= Beginning of Section =
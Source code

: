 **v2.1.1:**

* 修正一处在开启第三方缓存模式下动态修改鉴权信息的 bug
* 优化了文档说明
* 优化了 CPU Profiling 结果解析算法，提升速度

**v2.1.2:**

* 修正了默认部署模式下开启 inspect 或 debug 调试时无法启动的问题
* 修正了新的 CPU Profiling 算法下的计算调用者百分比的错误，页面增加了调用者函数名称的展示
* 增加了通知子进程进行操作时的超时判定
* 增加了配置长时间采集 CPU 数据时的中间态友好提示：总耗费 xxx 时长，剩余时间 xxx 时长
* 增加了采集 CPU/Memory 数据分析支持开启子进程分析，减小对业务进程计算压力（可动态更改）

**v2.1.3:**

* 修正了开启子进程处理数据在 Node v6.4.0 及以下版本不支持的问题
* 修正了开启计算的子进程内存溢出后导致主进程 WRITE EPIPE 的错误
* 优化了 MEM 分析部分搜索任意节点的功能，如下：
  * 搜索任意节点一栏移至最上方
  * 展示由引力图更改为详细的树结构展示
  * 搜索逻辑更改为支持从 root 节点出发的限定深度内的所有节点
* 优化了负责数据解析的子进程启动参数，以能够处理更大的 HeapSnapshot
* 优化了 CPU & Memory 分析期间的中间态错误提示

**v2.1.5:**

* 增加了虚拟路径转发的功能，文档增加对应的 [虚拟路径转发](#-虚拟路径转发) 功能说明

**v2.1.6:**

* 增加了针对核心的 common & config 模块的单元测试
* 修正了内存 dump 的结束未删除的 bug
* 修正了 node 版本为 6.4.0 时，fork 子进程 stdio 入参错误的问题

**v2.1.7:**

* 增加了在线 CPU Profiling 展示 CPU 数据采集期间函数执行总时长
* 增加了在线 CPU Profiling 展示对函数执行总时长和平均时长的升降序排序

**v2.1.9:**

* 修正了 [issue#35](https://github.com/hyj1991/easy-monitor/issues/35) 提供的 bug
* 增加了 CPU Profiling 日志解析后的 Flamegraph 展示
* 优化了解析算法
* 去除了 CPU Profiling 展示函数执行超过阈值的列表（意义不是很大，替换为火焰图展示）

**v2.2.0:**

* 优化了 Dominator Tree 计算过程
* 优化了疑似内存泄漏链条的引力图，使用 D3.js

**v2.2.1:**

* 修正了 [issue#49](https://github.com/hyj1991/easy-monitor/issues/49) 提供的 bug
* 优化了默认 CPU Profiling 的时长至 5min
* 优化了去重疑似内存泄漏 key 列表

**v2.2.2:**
= End of Section =
Task.
Return precisely the lines of the records, starting with the line that holds "展示 CPU 数据采集期间函数执行总时长" and ending with the last one.

Task result.
* 增加了在线 CPU Profiling 展示 CPU 数据采集期间函数执行总时长
* 增加了在线 CPU Profiling 展示对函数执行总时长和平均时长的升降序排序

**v2.1.9:**

* 修正了 [issue#35](https://github.com/hyj1991/easy-monitor/issues/35) 提供的 bug
* 增加了 CPU Profiling 日志解析后的 Flamegraph 展示
* 优化了解析算法
* 去除了 CPU Profiling 展示函数执行超过阈值的列表（意义不是很大，替换为火焰图展示）

**v2.2.0:**

* 优化了 Dominator Tree 计算过程
* 优化了疑似内存泄漏链条的引力图，使用 D3.js

**v2.2.1:**

* 修正了 [issue#49](https://github.com/hyj1991/easy-monitor/issues/49) 提供的 bug
* 优化了默认 CPU Profiling 的时长至 5min
* 优化了去重疑似内存泄漏 key 列表

**v2.2.2:**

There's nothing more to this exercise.